Das alte Beton-Problem: Es kommt drauf an, was man draus macht. In zwei Stunden durch die 500 Räume der Residenz zu flitzen, anschließend alle drei Pinakotheken und abends fünf Vorspeisen in vier Restaurants herunterzuschlingen, damit man noch Zeit für alle Hip-Bars in der Altstadt hat – das kann stressig werden. Das vom kühlem Isarwasser des Flauchers umspülte Biertragerl an einem heißen Julitag verspricht da schon mehr Erholungswert – außerdem lernt man da bestimmt mehr Münchner kennen als beim Kultursightseeing entlang der Museumslinie. Generell sind Großstädte natürlich kein Hort der Ruhe und Kontemplation, das gilt für Besucher wie für Ortsansässige und da macht München wahrscheinlich keine Ausnahme. Trotzdem vermittelt die Stadt den meisten Angehörigen beider Gruppen ein doch entschleunigteres Lebensgefühl als die anderen beiden Millionenstädte (das ewig an der Mega-Schwelle laborierende Köln lasse ich jetzt bewusst außen vor). Ein Grund dafür ist vielleicht die recht kompakte Topographie der Stadt: Das urbane Leben konzentriert sich im Wesentlichen innerhalb des Mittleren Rings oder unmittelbar an dessen Außenrändern, und man ist praktisch mit jedem Verkehrsmittel innerhalb einer guten Viertelstunde fast überall – die ewige Zockelei zwischen den recht autonomen Kiezen wie in Hamburg oder Berlin fällt da weitgehend weg. Eine andere, m.

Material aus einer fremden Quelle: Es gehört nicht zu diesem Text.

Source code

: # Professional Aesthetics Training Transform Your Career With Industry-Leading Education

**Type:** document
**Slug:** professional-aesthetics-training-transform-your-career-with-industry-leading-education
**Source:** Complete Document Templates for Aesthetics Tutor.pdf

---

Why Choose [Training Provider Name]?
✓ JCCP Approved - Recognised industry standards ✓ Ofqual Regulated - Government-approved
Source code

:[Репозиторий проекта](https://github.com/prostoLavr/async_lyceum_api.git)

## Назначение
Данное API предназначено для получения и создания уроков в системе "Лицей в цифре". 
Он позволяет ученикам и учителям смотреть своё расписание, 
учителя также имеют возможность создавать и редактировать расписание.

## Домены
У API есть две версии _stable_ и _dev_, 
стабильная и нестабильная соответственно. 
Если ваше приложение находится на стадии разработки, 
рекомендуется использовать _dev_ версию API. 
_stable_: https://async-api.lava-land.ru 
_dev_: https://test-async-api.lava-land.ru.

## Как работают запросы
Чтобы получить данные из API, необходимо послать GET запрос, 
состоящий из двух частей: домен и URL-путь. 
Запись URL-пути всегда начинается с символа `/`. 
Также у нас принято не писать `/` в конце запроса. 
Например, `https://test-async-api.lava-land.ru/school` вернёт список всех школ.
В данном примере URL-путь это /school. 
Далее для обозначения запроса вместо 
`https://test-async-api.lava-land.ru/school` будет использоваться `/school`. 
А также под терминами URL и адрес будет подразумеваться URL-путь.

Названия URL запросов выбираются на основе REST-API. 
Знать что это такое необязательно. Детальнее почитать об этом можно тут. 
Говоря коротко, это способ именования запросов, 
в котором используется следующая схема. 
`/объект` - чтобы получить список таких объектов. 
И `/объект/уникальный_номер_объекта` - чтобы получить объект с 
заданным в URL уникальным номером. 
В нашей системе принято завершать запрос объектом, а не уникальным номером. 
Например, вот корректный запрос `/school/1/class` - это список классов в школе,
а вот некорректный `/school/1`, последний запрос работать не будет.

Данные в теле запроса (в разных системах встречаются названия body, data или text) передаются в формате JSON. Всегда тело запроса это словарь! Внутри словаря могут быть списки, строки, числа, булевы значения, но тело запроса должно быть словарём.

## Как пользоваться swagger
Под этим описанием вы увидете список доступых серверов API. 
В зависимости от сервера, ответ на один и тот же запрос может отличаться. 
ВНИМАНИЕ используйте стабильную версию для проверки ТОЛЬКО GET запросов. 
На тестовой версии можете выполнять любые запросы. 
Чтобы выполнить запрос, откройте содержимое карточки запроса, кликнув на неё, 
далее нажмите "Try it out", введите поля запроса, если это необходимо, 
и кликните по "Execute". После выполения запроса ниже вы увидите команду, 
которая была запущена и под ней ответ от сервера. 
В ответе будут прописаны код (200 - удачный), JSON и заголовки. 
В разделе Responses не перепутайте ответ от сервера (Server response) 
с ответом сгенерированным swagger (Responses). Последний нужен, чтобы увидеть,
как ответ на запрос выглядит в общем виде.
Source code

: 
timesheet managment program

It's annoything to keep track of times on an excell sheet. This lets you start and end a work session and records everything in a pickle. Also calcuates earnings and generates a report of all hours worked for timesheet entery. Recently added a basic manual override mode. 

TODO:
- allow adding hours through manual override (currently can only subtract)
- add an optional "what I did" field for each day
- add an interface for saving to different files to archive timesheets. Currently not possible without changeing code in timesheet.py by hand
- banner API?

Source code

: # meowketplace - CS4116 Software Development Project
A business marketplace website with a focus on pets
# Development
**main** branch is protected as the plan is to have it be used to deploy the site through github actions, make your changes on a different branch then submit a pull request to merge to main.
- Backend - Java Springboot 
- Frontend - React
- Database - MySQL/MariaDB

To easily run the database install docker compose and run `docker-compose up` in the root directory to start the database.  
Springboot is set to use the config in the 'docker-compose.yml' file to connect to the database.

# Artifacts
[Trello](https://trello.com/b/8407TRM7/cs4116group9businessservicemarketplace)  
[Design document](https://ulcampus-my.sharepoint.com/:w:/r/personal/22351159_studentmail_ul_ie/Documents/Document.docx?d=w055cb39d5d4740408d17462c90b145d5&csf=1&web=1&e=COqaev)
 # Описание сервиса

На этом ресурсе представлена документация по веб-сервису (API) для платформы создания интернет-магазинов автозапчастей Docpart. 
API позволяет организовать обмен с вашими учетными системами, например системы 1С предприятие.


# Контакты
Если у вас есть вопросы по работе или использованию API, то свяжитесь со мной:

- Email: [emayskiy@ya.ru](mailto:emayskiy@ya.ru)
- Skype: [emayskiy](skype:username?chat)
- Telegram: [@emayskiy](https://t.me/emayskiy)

E. gewichtigere Ursache ist wohl die recht unmittelbare Nähe zu sowohl landschaftlich als auch freizeitwertig sehr hoch stehenden Gebieten: Die Seen, Voralpen, auch die Alpen sind schon sehr schnell erreichbar und lassen die Stadt rasch vergessen, auch wenn sich an schönen Tagen ganze Stadtviertel auf der Benediktenwand oder am Ammerseestrand wieder treffen. Für manchen zählt das aber alles nicht: Ein im Finanzsektor sehr vielbeschäftigter Freund ist beispielsweise der Meinung, in Berlin (wo er sich tatsächlich auch oft aufhält) ein deutlich relaxteres Stadtklima vorzufinden – mit dieser Ansicht ist er allerdings nicht nur in meinen Augen ein ziemlicher Exot.